日付が変わり1月1日になった直後、サイトに書き込みがあった。早速参拝客が現れたようだ。
「投げ銭が来てる。5円か。まあいいや。願い事はなにかな」
オンライン神社にアクセスした人の書き込みを俺と神様でチェックする。あくまでネット上の書き込みだから、人に言える範囲の願い事だ。そんな深刻なものではないだろう。
「大学に合格しますように」
と書かれていた。
「神様、これ叶えられますか?」
神様に聞くと、
「うむ!」
神様は元気よく返事をした。
そのあと、続々と参拝客が現れた。
「彼氏と仲直りできますように」
「頭痛が治りますように」
いちいち「神様、これ叶えられますか?」と聞いている暇もないぐらい、続々と願い事ごとが書き込まれていく。
正月三ヶ日のアクセスはそれなりにあったが、サイトの収入源は小銭の投げ銭とおみくじ代と広告料だけだから、俺が手にしたお金はせいぜい小遣い程度であった。

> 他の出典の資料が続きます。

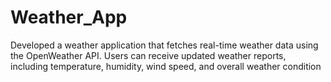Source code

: # Weather_App
Developed a weather application that fetches real-time weather data using the OpenWeather API. Users can receive
updated weather reports, including temperature, humidity, wind speed, and overall weather condition
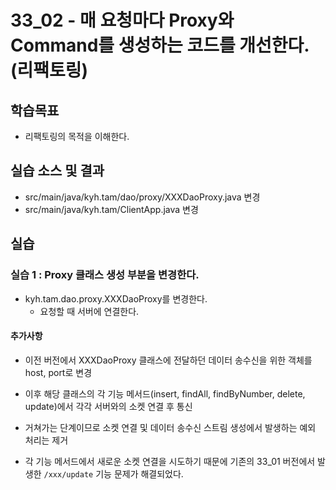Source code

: # 33_02 - 매 요청마다 Proxy와 Command를 생성하는 코드를 개선한다.(리팩토링)

## 학습목표

- 리팩토링의 목적을 이해한다.
   
## 실습 소스 및 결과

- src/main/java/kyh.tam/dao/proxy/XXXDaoProxy.java 변경
- src/main/java/kyh.tam/ClientApp.java 변경

## 실습
### 실습 1 : Proxy 클래스 생성 부분을 변경한다.

- kyh.tam.dao.proxy.XXXDaoProxy를 변경한다.
  - 요청할 때 서버에 연결한다.

#### 추가사항
- 이전 버전에서 XXXDaoProxy 클래스에 전달하던 데이터 송수신을 위한 객체를 host, port로 변경
- 이후 해당 클래스의 각 기능 메서드(insert, findAll, findByNumber, delete, update)에서 각각 서버와의 소켓 연결 후 통신
- 거쳐가는 단계이므로 소켓 연결 및 데이터 송수신 스트림 생성에서 발생하는 예외 처리는 제거

- 각 기능 메서드에서 새로운 소켓 연결을 시도하기 때문에 기존의 33_01 버전에서 발생한 `/xxx/update` 기능 문제가 해결되었다.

しかし、神様が参拝客の願い事をすべて叶えてくれればこのサイトはネット上で相当な評判になるだろう。年中無休で参拝客がやってくる有名サイトと化すかもしれない。俺はわくわくして、神様に尋ねる。
「神様、ここに書き込まれた願い事、全部叶えられますか?」
俺がチャットで尋ねると、神様は、
「うむ……叶えようと思えば……叶えられるのだがな……」
と三点リーダー混じりの歯切れの悪い返信をよこした。
「どうしたんですか、神様」
そう入力すると、俺は再びオンライン神社内に意識が飛んだ。俺の目の前立っている神様は、頭を垂れて浮かない顔をしている。一体どうしたのだろう。